> [Dataset]:
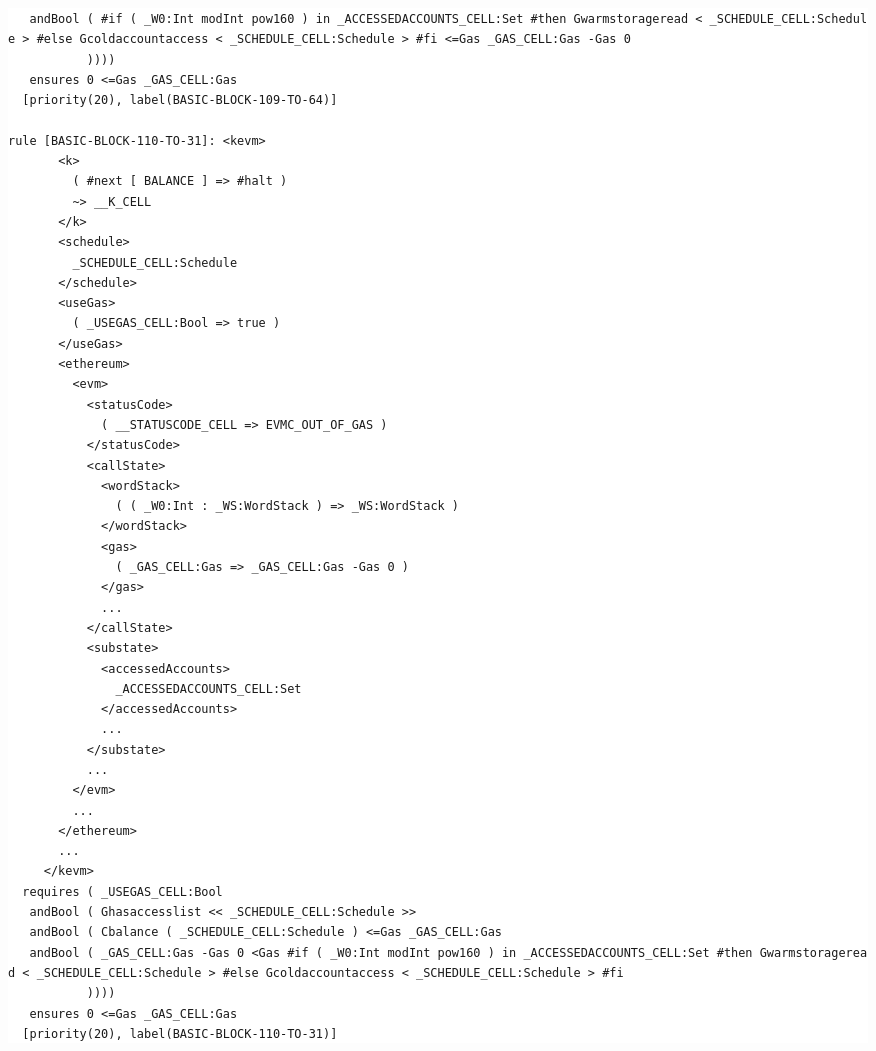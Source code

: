       andBool ( #if ( _W0:Int modInt pow160 ) in _ACCESSEDACCOUNTS_CELL:Set #then Gwarmstorageread < _SCHEDULE_CELL:Schedule > #else Gcoldaccountaccess < _SCHEDULE_CELL:Schedule > #fi <=Gas _GAS_CELL:Gas -Gas 0
               ))))
       ensures 0 <=Gas _GAS_CELL:Gas
      [priority(20), label(BASIC-BLOCK-109-TO-64)]
    
    rule [BASIC-BLOCK-110-TO-31]: <kevm>
           <k>
             ( #next [ BALANCE ] => #halt )
             ~> __K_CELL
           </k>
           <schedule>
             _SCHEDULE_CELL:Schedule
           </schedule>
           <useGas>
             ( _USEGAS_CELL:Bool => true )
           </useGas>
           <ethereum>
             <evm>
               <statusCode>
                 ( __STATUSCODE_CELL => EVMC_OUT_OF_GAS )
               </statusCode>
               <callState>
                 <wordStack>
                   ( ( _W0:Int : _WS:WordStack ) => _WS:WordStack )
                 </wordStack>
                 <gas>
                   ( _GAS_CELL:Gas => _GAS_CELL:Gas -Gas 0 )
                 </gas>
                 ...
               </callState>
               <substate>
                 <accessedAccounts>
                   _ACCESSEDACCOUNTS_CELL:Set
                 </accessedAccounts>
                 ...
               </substate>
               ...
             </evm>
             ...
           </ethereum>
           ...
         </kevm>
      requires ( _USEGAS_CELL:Bool
       andBool ( Ghasaccesslist << _SCHEDULE_CELL:Schedule >>
       andBool ( Cbalance ( _SCHEDULE_CELL:Schedule ) <=Gas _GAS_CELL:Gas
       andBool ( _GAS_CELL:Gas -Gas 0 <Gas #if ( _W0:Int modInt pow160 ) in _ACCESSEDACCOUNTS_CELL:Set #then Gwarmstorageread < _SCHEDULE_CELL:Schedule > #else Gcoldaccountaccess < _SCHEDULE_CELL:Schedule > #fi
               ))))
       ensures 0 <=Gas _GAS_CELL:Gas
      [priority(20), label(BASIC-BLOCK-110-TO-31)]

> [What you are asked to do]:
From the line containing "<callState>" through the last line of the entries above, print every line exactly, including both ends, and nothing else.

> [Answer section]:
               <callState>
                 <wordStack>
                   ( ( _W0:Int : _WS:WordStack ) => _WS:WordStack )
                 </wordStack>
                 <gas>
                   ( _GAS_CELL:Gas => _GAS_CELL:Gas -Gas 0 )
                 </gas>
                 ...
               </callState>
               <substate>
                 <accessedAccounts>
                   _ACCESSEDACCOUNTS_CELL:Set
                 </accessedAccounts>
                 ...
               </substate>
               ...
             </evm>
             ...
           </ethereum>
           ...
         </kevm>
      requires ( _USEGAS_CELL:Bool
       andBool ( Ghasaccesslist << _SCHEDULE_CELL:Schedule >>
       andBool ( Cbalance ( _SCHEDULE_CELL:Schedule ) <=Gas _GAS_CELL:Gas
       andBool ( _GAS_CELL:Gas -Gas 0 <Gas #if ( _W0:Int modInt pow160 ) in _ACCESSEDACCOUNTS_CELL:Set #then Gwarmstorageread < _SCHEDULE_CELL:Schedule > #else Gcoldaccountaccess < _SCHEDULE_CELL:Schedule > #fi
               ))))
       ensures 0 <=Gas _GAS_CELL:Gas
      [priority(20), label(BASIC-BLOCK-110-TO-31)]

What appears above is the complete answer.